Challenges in cfDNA analysis

What are the main cfDNA challenges? Molecular analysis of cfDNA in biofluid samples is complicated by various challenges. First, the analyte is only available in very low and highly variable concentrations, ranging from 1–50 ng/mL in healthy individuals.  

cfDNA is also highly fragmented and often degraded, affecting downstream molecular analyses.
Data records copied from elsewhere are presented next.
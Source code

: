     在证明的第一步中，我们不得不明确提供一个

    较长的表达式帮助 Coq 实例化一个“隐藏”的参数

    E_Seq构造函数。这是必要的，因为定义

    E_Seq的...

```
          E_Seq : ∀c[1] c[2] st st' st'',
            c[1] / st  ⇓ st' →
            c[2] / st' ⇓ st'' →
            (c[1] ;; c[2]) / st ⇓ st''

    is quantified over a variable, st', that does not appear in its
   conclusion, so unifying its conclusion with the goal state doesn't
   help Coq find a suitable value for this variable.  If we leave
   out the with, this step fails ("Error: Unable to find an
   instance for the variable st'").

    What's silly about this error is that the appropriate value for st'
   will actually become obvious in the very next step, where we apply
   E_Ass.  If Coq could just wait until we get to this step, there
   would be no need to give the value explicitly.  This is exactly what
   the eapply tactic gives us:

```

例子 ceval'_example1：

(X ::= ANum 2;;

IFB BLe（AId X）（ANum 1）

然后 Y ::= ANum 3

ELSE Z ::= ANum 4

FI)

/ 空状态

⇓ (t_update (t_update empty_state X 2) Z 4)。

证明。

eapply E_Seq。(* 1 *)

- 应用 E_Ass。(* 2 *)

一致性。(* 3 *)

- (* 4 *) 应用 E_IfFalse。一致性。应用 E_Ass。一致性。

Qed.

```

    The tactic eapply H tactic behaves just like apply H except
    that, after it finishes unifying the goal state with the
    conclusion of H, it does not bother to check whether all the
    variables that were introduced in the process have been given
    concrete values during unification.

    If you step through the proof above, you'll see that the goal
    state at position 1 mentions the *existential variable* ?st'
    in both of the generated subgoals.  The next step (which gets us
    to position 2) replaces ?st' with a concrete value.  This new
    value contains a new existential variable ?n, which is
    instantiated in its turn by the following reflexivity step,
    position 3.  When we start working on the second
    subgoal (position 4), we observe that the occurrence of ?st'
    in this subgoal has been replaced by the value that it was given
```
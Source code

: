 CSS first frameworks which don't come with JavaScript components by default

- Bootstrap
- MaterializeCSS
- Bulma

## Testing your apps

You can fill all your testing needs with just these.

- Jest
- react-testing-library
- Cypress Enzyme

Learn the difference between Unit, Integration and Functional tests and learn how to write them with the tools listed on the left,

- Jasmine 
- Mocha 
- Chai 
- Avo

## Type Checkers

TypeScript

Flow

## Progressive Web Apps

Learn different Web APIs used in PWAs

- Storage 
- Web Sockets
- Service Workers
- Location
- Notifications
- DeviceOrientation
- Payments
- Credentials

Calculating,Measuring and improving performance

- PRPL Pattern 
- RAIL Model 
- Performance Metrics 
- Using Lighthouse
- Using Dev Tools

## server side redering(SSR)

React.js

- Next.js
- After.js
Furthermore, the target cfDNA molecules for analysis are typically diluted by a higher-abundance background of wild-type or maternal cfDNA and genomic DNA, which makes it difficult to detect the marker of interest. 

The potential for experimental bias through contamination with cellular DNA or substances that inhibit downstream analyses is high, so it is crucial to minimize this risk.  

During the storage and transport of blood samples, cells can lyse and release DNA, making it appear that the sample has a higher level of cfDNA than it actually does. The type of anticoagulant and crosslinking reagents in blood collection tubes can impact the quality of cfDNA and the end results (4).

Cell-free DNA troubleshooting


Five key pitfalls to avoid in cfDNA isolation

  • Lack of stabilization during sample collection 

  • Inadequate storage or transportation concept 

  • Suboptimal centrifugation parameters 

  • Cumbersome or inappropriate cfDNA purification method 

  • Suboptimal methods for quality or yield quantification 

1. Moss, J. et al. (2018) Comprehensive human cell-type methylation atlas reveals origins of circulating cell-free DNA in health and disease. Nat. Commun. 9 (1). 
2. Bronkhorst, A.J., Ungerer, V., and Holdenrieder, S. (2019) The emerging role of cell-free DNA as a molecular marker for cancer management. Biomol. Detect. Quantif. 17. 
3. Stewart, C.M., and Tsui, D.W.Y. (2018) Circulating cell-free DNA for non-invasive cancer management. Cancer Genet. 228–229: 169–179. 
4. Voss, T., Ullius, A., Schönborn, M., and Oelmüller, U. (2021) Sensitivity assessment of workflows detecting rare circulating cell-free DNA targets: A study design proposal. PLoS ONE 16 (7).